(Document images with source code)
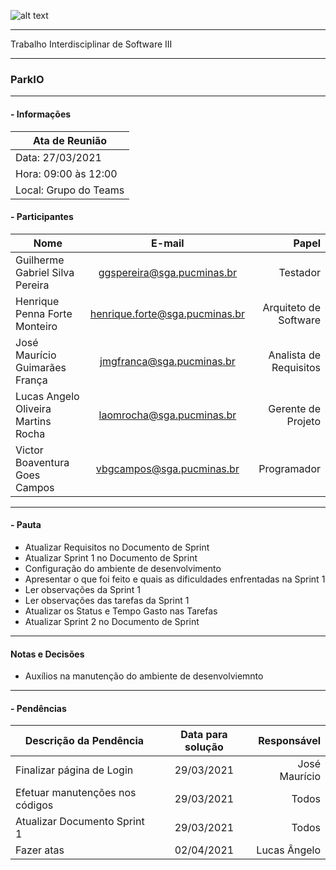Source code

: ![alt text](https://i.imgur.com/vpJKjtW.png "Logo Puc")

***

Trabalho Interdisciplinar de Software III

------
### ParkIO

___


####  - Informações
| Ata de Reunião          |
| -------------           |
| Data: 27/03/2021        |
| Hora: 09:00 às 12:00    |
| Local: Grupo do Teams   |

#### - Participantes
| Nome                                 | E-mail                          | Papel                     |
| -------------                        | :-------------:                 | --------------:           |
| Guilherme Gabriel Silva Pereira      | ggspereira@sga.pucminas.br      | Testador                  |
| Henrique Penna Forte Monteiro        | henrique.forte@sga.pucminas.br  | Arquiteto de Software     |
| José Maurício Guimarães França       | jmgfranca@sga.pucminas.br       | Analista de Requisitos    |
| Lucas Angelo Oliveira Martins Rocha  | laomrocha@sga.pucminas.br       | Gerente de Projeto        |
| Victor Boaventura Goes Campos        | vbgcampos@sga.pucminas.br       | Programador               |

___

#### - Pauta

- Atualizar Requisitos no Documento de Sprint
- Atualizar Sprint 1 no Documento de Sprint
- Configuração do ambiente de desenvolvimento
- Apresentar o que foi feito e quais as dificuldades enfrentadas na Sprint 1
- Ler observações da Sprint 1
- Ler observações das tarefas da Sprint 1
- Atualizar os Status e Tempo Gasto nas Tarefas 
- Atualizar Sprint 2 no Documento de Sprint


___

#### Notas e Decisões

- Auxílios na manutenção do ambiente de desenvolviemnto

___

#### - Pendências

| Descrição da Pendência               | Data para solução               | Responsável                       |
| -------------                        | :-------------:                 | -----:                            |
| Finalizar página de Login            | 29/03/2021                      | José Maurício                     |
| Efetuar manutenções nos códigos      | 29/03/2021                      | Todos                             |
| Atualizar Documento Sprint 1         | 29/03/2021                      | Todos                             |
| Fazer atas                           | 02/04/2021                      | Lucas Ângelo                      |
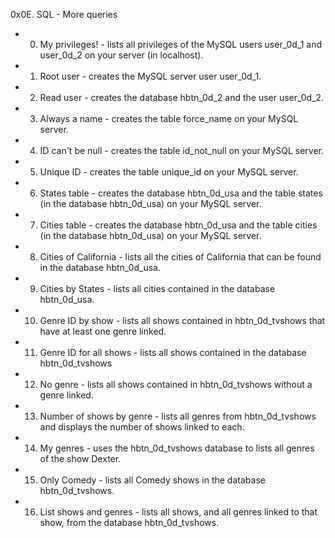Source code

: 0x0E. SQL - More queries

- 0. My privileges! - lists all privileges of the MySQL users user_0d_1 and user_0d_2 on your server (in localhost).
- 1. Root user - creates the MySQL server user user_0d_1.
- 2. Read user - creates the database hbtn_0d_2 and the user user_0d_2.
- 3. Always a name - creates the table force_name on your MySQL server.
- 4. ID can't be null - creates the table id_not_null on your MySQL server.
- 5. Unique ID - creates the table unique_id on your MySQL server.
- 6. States table - creates the database hbtn_0d_usa and the table states (in the database hbtn_0d_usa) on your MySQL server.
- 7. Cities table - creates the database hbtn_0d_usa and the table cities (in the database hbtn_0d_usa) on your MySQL server.
- 8. Cities of California - lists all the cities of California that can be found in the database hbtn_0d_usa.
- 9. Cities by States - lists all cities contained in the database hbtn_0d_usa.
- 10. Genre ID by show - lists all shows contained in hbtn_0d_tvshows that have at least one genre linked.
- 11. Genre ID for all shows - lists all shows contained in the database hbtn_0d_tvshows
- 12. No genre - lists all shows contained in hbtn_0d_tvshows without a genre linked.
- 13. Number of shows by genre - lists all genres from hbtn_0d_tvshows and displays the number of shows linked to each.
- 14. My genres - uses the hbtn_0d_tvshows database to lists all genres of the show Dexter.
- 15. Only Comedy - lists all Comedy shows in the database hbtn_0d_tvshows.
- 16. List shows and genres - lists all shows, and all genres linked to that show, from the database hbtn_0d_tvshows.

- **What the exercise asks**:
Repeat only what runs from the first line of the records above to the line with "- Configuração do ambiente de desenvolvimento", both included, word for word, minus the pictures.

- **Result of this task**:
Source code

: ![alt text](https://i.imgur.com/vpJKjtW.png "Logo Puc")

***

Trabalho Interdisciplinar de Software III

------
### ParkIO

___


####  - Informações
| Ata de Reunião          |
| -------------           |
| Data: 27/03/2021        |
| Hora: 09:00 às 12:00    |
| Local: Grupo do Teams   |

#### - Participantes
| Nome                                 | E-mail                          | Papel                     |
| -------------                        | :-------------:                 | --------------:           |
| Guilherme Gabriel Silva Pereira      | ggspereira@sga.pucminas.br      | Testador                  |
| Henrique Penna Forte Monteiro        | henrique.forte@sga.pucminas.br  | Arquiteto de Software     |
| José Maurício Guimarães França       | jmgfranca@sga.pucminas.br       | Analista de Requisitos    |
| Lucas Angelo Oliveira Martins Rocha  | laomrocha@sga.pucminas.br       | Gerente de Projeto        |
| Victor Boaventura Goes Campos        | vbgcampos@sga.pucminas.br       | Programador               |

___

#### - Pauta

- Atualizar Requisitos no Documento de Sprint
- Atualizar Sprint 1 no Documento de Sprint
- Configuração do ambiente de desenvolvimento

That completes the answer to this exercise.